“Shall we dance?”

We work too hard sometimes.  Our lives seem nothing more than a succession of routine motions in which we cannot find ourselves. Something external to us – duty – overwhelms us, and we are unable to feel we are still the authors of our lives.  Even the diversions that are meant to release us from the tensions of work no longer recreate us.  They too become predictable and empty.

This is the situation in which Sugiyama, the main character of the Japanese film “Shall we dance”, has found himself. Sugiyama is in his mid-40s, a chief accountant in a small company.  He has a loving wife and a daughter who admire his dedication to the family.  Recently he took out a long-term loan so he could buy them a modest house.  In the eyes of his colleagues, he is a picture of success.  But his wife worries that he works too hard.

On his way home one evening, at a train stop, Sugiyama looks up from the glass door of the train and sees a beautiful woman staring out from the window of a dancing school.  The lonely figure obsesses him.   Everyday, he would search for her as the train makes its regular stop at that station.  Sometimes he would see her glide by as she danced, but most of the time, he would find her in that still solitary pose, full of sadness and mystery.

One evening, not finding her where she would usually be, he bounds out of the train on an impulse and, before he realizes it, enrolls himself in a shako dancing school.  And now he is face-to-face with the mysterious woman he has only admired from a distance.  She is Mai, the daughter of the school’s owner, and an accomplished dancer who once competed in Blackpool, the Mecca of international dance competitions.

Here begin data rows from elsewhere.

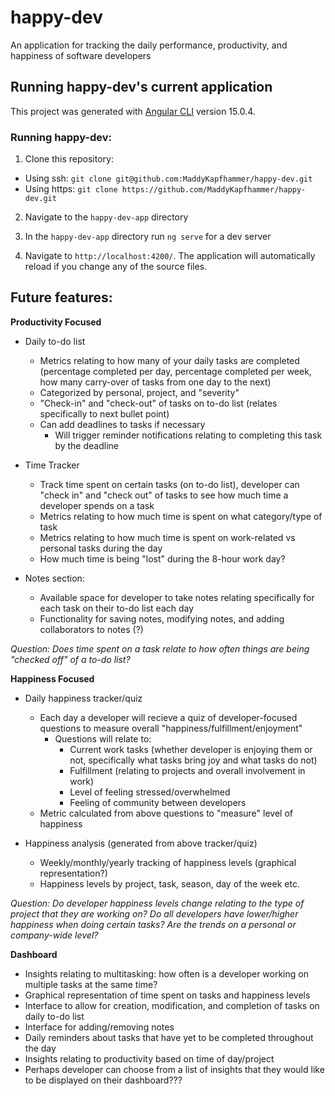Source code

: # happy-dev

An application for tracking the daily performance, productivity, and happiness of software developers

## Running happy-dev's current application

This project was generated with [Angular CLI](https://github.com/angular/angular-cli) version 15.0.4.

### Running happy-dev:

1. Clone this repository:
  - Using ssh: `git clone git@github.com:MaddyKapfhammer/happy-dev.git` 
  - Using https: `git clone https://github.com/MaddyKapfhammer/happy-dev.git`

2. Navigate to the `happy-dev-app` directory

3. In the `happy-dev-app` directory run `ng serve` for a dev server

4. Navigate to `http://localhost:4200/`. The application will automatically reload if you change any of the source files.

## Future features:

**Productivity Focused**

- Daily to-do list
  - Metrics relating to how many of your daily tasks are completed (percentage completed per day, percentage completed per week, how many carry-over of tasks from one day to the next)
  - Categorized by personal, project, and "severity"
  - "Check-in" and "check-out" of tasks on to-do list (relates specifically to next bullet point)
  - Can add deadlines to tasks if necessary 
    - Will trigger reminder notifications relating to completing this task by the deadline

- Time Tracker 
  - Track time spent on certain tasks (on to-do list), developer can "check in" and "check out" of tasks to see how much time a developer spends on a task
  - Metrics relating to how much time is spent on what category/type of task
  - Metrics relating to how much time is spent on work-related vs personal tasks during the day
  - How much time is being "lost" during the 8-hour work day?

- Notes section: 
  - Available space for developer to take notes relating specifically for each task on their to-do list each day
  - Functionality for saving notes, modifying notes, and adding collaborators to notes (?)

_Question: Does time spent on a task relate to how often things are being "checked off" of a to-do list?_

**Happiness Focused**

- Daily happiness tracker/quiz 
  - Each day a developer will recieve a quiz of developer-focused questions to measure overall "happiness/fulfillment/enjoyment"
    - Questions will relate to: 
      - Current work tasks (whether developer is enjoying them or not, specifically what tasks bring joy and what tasks do not)
      - Fulfillment (relating to projects and overall involvement in work)
      - Level of feeling stressed/overwhelmed
      - Feeling of community between developers
  - Metric calculated from above questions to "measure" level of happiness

- Happiness analysis (generated from above tracker/quiz)
  - Weekly/monthly/yearly tracking of happiness levels (graphical representation?)
  - Happiness levels by project, task, season, day of the week etc.

_Question: Do developer happiness levels change relating to the type of project that they are working on? Do all developers have lower/higher happiness when doing certain tasks? Are the trends on a personal or company-wide level?_

**Dashboard**
- Insights relating to multitasking: how often is a developer working on multiple tasks at the same time?
- Graphical representation of time spent on tasks and happiness levels
- Interface to allow for creation, modification, and completion of tasks on daily to-do list 
- Interface for adding/removing notes 
- Daily reminders about tasks that have yet to be completed throughout the day 
- Insights relating to productivity based on time of day/project
- Perhaps developer can choose from a list of insights that they would like to be displayed on their dashboard???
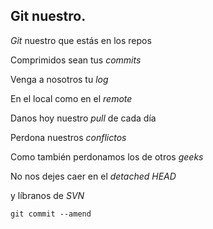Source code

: ## Git nuestro.

*Git* nuestro que estás en los repos

Comprimidos sean tus *commits*

Venga a nosotros tu *log*

En el local como en el *remote*

Danos hoy nuestro *pull* de cada día

Perdona nuestros *conflictos*

Como también perdonamos los de otros *geeks*

No nos dejes caer en el *detached HEAD*

y líbranos de *SVN*

`git commit --amend`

At the school, Sugiyama meets other students, old and new, all of them wrapped up in their respective idiosyncratic memories in which dancing signifies something.  He gets re-acquainted with an office mate who undergoes a weird transformation each time he hits the dance floor.  He meets a hard-working woman, a lonely widow, who sees in him a reincarnation of her late husband.  He learns his first steps from a kind lady instructor who took to dancing after being summoned by the song “Shall we dance” in the movie “The King and I”.  He fumbles, he stiffens, and he steps on the toes of his dancing partners.  This is punishment worse than work.  His heart is not in the dance; all he cares about is the chance to see the adorable Mai.

But Mai is tormented by her own problems.  She is a dancer, not a teacher.  Her father has ordered her to work at the school so that she herself may learn a lesson.  It is not to learn new steps, for that is just a matter of skill.  It is rather to learn something about the ethics of dancing, the matter of being present and attentive in the company of others.  Some dance too much for themselves, forgetting to share the pleasure with their partners.  Some dance for sheer selfish exhibitionism.  Others dance as an act of duty to the steps, and forget to enjoy themselves.

Our hero, Sugiyama, first comes to the dance floor to watch a woman, possibly to pick up a woman.  Mai senses this, and sharply reminds him that these are motives that rob dancing of its integrity.  The shako dance hall is not a pick-up joint, she warns him.  And dancing is not a route to other pleasures; it is its own pleasure.

Mai’s words chasten him.  But he cannot accept that his intentions have been less than pure.  To redeem himself, he subjects himself to the discipline of dancing.  With an accountant’s resolve, he rehearses his steps in the train, in the office, and in the privacy of his study.  He buys himself a shoulder brace to improve his posture.  It is still hard work, but now he realizes he is also actually beginning to enjoy himself.   His humility, his efforts to overcome himself, and his attentiveness to the needs of his fellow learners impress everyone, including Mai.

But his wife begins to suspect that he may be having an affair.  He has not told her anything about these dancing lessons.  She feels shunted out of his life.  She hires a detective and discovers the truth: he is having an affair with dancing.

This is a feel-good movie, one of the best contemporary films to come out of Japan.  It is also one of the funniest films I have seen in years. But more than all this, “Shall we dance” is a poignant existential film that portrays the constant tension between self-creation, on one hand, and social solidarity, on the other.  This is basically the artist Mai’s dilemma.  But it is also the situation that the film’s key characters represent in one degree or other.

The film seems to say that while the quest for fulfillment and meaning may be primarily a private one, the social space we inhabit with other people compels us to be equally attentive to their needs.  Lucky are the ones who can experience self-fulfillment through a life of service to others.  They are able to hold the social and the personal in a single vision.  But they are the exceptions.  For the rest of us, life is a constant balancing act between the public world of social duty and the private world of self-invention.

It is a theme that has powerful resonance in Japan where the force of tradition and group loyalty can smother the individual.  Here, the need to secretly cultivate a second self may often be a matter of survival. “Shall we dance” empathizes with this need, but it also warns against the dangers of self-obsession. (Readers may still catch the film at the ongoing contemporary Japanese film festival, when it moves to the Cultural Center of the Philippines for the week of March 8-12.)